*WHAT YOU SHOULD DO:*
Read the lines below and count those that have the word "ouput". Respond with the number only.
━━━━
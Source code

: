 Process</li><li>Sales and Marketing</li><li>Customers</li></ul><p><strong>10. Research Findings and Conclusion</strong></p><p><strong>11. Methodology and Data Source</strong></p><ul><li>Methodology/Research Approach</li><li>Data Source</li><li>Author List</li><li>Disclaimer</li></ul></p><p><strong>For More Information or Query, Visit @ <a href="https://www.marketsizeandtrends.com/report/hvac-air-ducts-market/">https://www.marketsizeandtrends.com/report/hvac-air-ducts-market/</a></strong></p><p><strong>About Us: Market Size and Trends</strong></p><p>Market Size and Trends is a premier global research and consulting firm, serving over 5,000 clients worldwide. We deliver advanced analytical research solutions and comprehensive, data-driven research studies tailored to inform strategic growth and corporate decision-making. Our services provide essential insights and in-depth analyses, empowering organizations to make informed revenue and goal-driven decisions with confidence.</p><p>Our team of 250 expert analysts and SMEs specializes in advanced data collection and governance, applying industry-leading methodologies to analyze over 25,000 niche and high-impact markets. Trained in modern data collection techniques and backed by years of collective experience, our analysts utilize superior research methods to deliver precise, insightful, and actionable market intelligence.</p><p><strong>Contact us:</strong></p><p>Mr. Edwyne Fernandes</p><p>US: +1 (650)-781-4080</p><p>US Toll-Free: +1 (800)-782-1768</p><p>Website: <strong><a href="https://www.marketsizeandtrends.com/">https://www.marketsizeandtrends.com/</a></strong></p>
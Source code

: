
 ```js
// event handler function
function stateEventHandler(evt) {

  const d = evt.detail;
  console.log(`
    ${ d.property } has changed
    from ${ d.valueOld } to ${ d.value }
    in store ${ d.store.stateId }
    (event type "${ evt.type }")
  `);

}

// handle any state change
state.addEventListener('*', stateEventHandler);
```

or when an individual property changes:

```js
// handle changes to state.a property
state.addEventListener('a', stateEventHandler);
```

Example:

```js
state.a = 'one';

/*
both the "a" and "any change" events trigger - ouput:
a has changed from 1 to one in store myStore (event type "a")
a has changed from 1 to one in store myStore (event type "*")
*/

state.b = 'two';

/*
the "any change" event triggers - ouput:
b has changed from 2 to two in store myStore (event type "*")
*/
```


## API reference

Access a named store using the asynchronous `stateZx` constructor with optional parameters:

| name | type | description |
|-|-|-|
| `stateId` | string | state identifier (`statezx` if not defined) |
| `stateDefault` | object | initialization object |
━━━━
*RESPONSE AREA:*
2